(Records from a collection)
+++

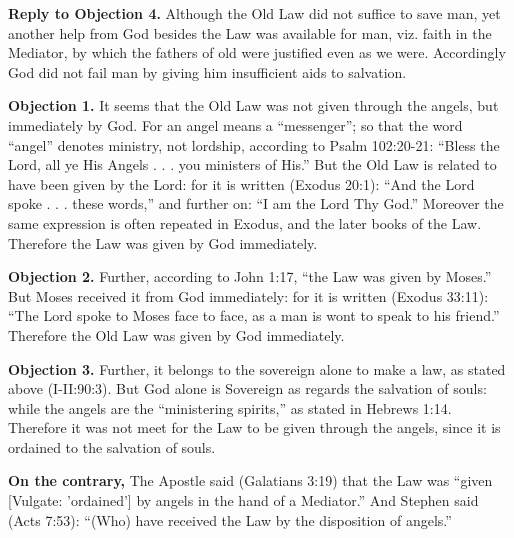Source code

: \textbf{Reply to Objection 4.} Although the Old Law did not suffice to save man, yet another help from God besides the Law was available for man, viz. faith in the Mediator, by which the fathers of old were justified even as we were. Accordingly God did not fail man by giving him insufficient aids to salvation.


\textbf{Objection 1.} It seems that the Old Law was not given through the angels, but immediately by God. For an angel means a ``messenger''; so that the word ``angel'' denotes ministry, not lordship, according to Psalm 102:20-21: ``Bless the Lord, all ye His Angels . . . you ministers of His.'' But the Old Law is related to have been given by the Lord: for it is written (Exodus 20:1): ``And the Lord spoke . . . these words,'' and further on: ``I am the Lord Thy God.'' Moreover the same expression is often repeated in Exodus, and the later books of the Law. Therefore the Law was given by God immediately.

\textbf{Objection 2.} Further, according to John 1:17, ``the Law was given by Moses.'' But Moses received it from God immediately: for it is written (Exodus 33:11): ``The Lord spoke to Moses face to face, as a man is wont to speak to his friend.'' Therefore the Old Law was given by God immediately.

\textbf{Objection 3.} Further, it belongs to the sovereign alone to make a law, as stated above (I-II:90:3). But God alone is Sovereign as regards the salvation of souls: while the angels are the ``ministering spirits,'' as stated in Hebrews 1:14. Therefore it was not meet for the Law to be given through the angels, since it is ordained to the salvation of souls.

\textbf{On the contrary,} The Apostle said (Galatians 3:19) that the Law was ``given [Vulgate: 'ordained'] by angels in the hand of a Mediator.'' And Stephen said (Acts 7:53): ``(Who) have received the Law by the disposition of angels.''

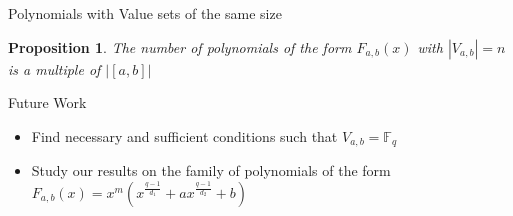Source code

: \documentclass{beamer}
\newtheorem{proposition}{Proposition}
\begin{document}
\begin{frame}{Polynomials with Value sets of the same size}
  \begin{proposition}
    The number of polynomials of the form $F_{a, b}(x)$ with $|V_{a, b}| = n$ is a multiple of $|[a, b]|$
  \end{proposition}
\end{frame}

\begin{frame}{Future Work}
  \begin{itemize}
    \item Find necessary and sufficient conditions such that $V_{a,b} = \mathbb{F}_q$
    \item Study our results on the family of polynomials of the form $F_{a,b}(x) = x^m(x^{\frac{q-1}{d_1}} + ax^{\frac{q-1}{d_2}} +b)$
  \end{itemize}
\end{frame}

\end{document}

+++

**Exercise directions:** A word-for-word copy of all the data, without pictures, is the expected output.

**Result for this exercise:**
Source code

: \textbf{Reply to Objection 4.} Although the Old Law did not suffice to save man, yet another help from God besides the Law was available for man, viz. faith in the Mediator, by which the fathers of old were justified even as we were. Accordingly God did not fail man by giving him insufficient aids to salvation.


\textbf{Objection 1.} It seems that the Old Law was not given through the angels, but immediately by God. For an angel means a ``messenger''; so that the word ``angel'' denotes ministry, not lordship, according to Psalm 102:20-21: ``Bless the Lord, all ye His Angels . . . you ministers of His.'' But the Old Law is related to have been given by the Lord: for it is written (Exodus 20:1): ``And the Lord spoke . . . these words,'' and further on: ``I am the Lord Thy God.'' Moreover the same expression is often repeated in Exodus, and the later books of the Law. Therefore the Law was given by God immediately.

\textbf{Objection 2.} Further, according to John 1:17, ``the Law was given by Moses.'' But Moses received it from God immediately: for it is written (Exodus 33:11): ``The Lord spoke to Moses face to face, as a man is wont to speak to his friend.'' Therefore the Old Law was given by God immediately.

\textbf{Objection 3.} Further, it belongs to the sovereign alone to make a law, as stated above (I-II:90:3). But God alone is Sovereign as regards the salvation of souls: while the angels are the ``ministering spirits,'' as stated in Hebrews 1:14. Therefore it was not meet for the Law to be given through the angels, since it is ordained to the salvation of souls.

\textbf{On the contrary,} The Apostle said (Galatians 3:19) that the Law was ``given [Vulgate: 'ordained'] by angels in the hand of a Mediator.'' And Stephen said (Acts 7:53): ``(Who) have received the Law by the disposition of angels.''

Source code

: \documentclass{beamer}
\newtheorem{proposition}{Proposition}
\begin{document}
\begin{frame}{Polynomials with Value sets of the same size}
  \begin{proposition}
    The number of polynomials of the form $F_{a, b}(x)$ with $|V_{a, b}| = n$ is a multiple of $|[a, b]|$
  \end{proposition}
\end{frame}

\begin{frame}{Future Work}
  \begin{itemize}
    \item Find necessary and sufficient conditions such that $V_{a,b} = \mathbb{F}_q$
    \item Study our results on the family of polynomials of the form $F_{a,b}(x) = x^m(x^{\frac{q-1}{d_1}} + ax^{\frac{q-1}{d_2}} +b)$
  \end{itemize}
\end{frame}

\end{document}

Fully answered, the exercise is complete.